In 1888 the East End of London was a veritable melting pot of many different nationalities. It was very much the immigrant district of London, due largely to its proximity to the London Docks. Newly arrived immigrants would eave the ships that brought them in to London and then settle in the area closest to their point of disembarkation.

The press coverage of the Jack the Ripper murders highlighted this kaleidoscope of different nationalities. There were Irish immigrants who had fled their homeland in the wake of the dreadful potato famines.

There were German and Swedish immigrants. And there were those from countryside of Essex and the rest of the East of England who had been thrown out of their jobs by the developments brought about the advances of the Agricultural Revolution.
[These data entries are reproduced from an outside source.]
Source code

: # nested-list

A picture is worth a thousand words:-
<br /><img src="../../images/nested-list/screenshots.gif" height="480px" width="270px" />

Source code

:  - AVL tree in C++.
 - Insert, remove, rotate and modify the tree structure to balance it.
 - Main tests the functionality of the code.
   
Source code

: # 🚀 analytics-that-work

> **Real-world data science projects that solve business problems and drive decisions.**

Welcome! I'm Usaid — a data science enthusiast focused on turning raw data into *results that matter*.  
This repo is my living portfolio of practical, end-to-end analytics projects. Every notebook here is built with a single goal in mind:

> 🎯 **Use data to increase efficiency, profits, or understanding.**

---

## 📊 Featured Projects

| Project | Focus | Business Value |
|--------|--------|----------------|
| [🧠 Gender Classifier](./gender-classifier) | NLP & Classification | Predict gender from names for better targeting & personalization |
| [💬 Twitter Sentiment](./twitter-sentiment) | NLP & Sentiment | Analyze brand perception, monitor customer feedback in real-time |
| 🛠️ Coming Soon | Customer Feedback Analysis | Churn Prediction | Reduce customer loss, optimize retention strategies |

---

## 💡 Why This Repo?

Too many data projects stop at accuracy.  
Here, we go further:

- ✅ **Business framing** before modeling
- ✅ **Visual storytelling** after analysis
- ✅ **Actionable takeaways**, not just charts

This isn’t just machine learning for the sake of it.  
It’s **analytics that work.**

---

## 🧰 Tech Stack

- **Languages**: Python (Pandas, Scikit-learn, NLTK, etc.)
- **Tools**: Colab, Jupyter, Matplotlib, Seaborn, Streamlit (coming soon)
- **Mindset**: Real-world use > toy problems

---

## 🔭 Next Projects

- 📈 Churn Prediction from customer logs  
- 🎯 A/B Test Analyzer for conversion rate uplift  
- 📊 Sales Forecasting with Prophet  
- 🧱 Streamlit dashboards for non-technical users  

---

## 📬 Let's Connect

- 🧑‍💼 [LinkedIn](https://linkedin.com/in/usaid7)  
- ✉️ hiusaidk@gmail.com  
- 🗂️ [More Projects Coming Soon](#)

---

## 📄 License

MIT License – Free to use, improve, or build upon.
But, by far the largest community of immigrants in the East End during the Jack the Ripper crime spree of 1888 were the eastern European Jews who were fleeing the pogroms in Russia, Poland and Romania.

By 1888, it has been estimated that there were around 50,000 Jewish immigrants dwelling in the streets of Spitalfields and Whitechapel.

Their arrival in the East End of London coincided with a trade slump that saw the spectre of mass unemployment drift through the area. As a result the gentile population concluded that these newly arrived immigrants (they had been arriving in increasing numbers since 1881) were stealing English jobs and English homes.

There was also the fact that the eastern European Jews were living differently to their gentile neighbours, and a many amongst the indigenous population came to resent this fact.

How is this a lesson from history?

Well, if you were to take any right wing newspaper today and read its coverage of the spectre of unemployment that is blighting modern society, you will see almost identical arguments being propagated in their pages and, strangely enough, directed once more against the eastern European immigration of the past ten years.

The fact is that, when a society feels threatened, scapegoats will be sought and, inevitably, the outsiders will be the ones who are blamed for that society’s woes.

If history teaches us one thing, it is that society’s adapt, immigrants begin to integrate and, sooner or later, problems are solved and the next economic cycle is underway.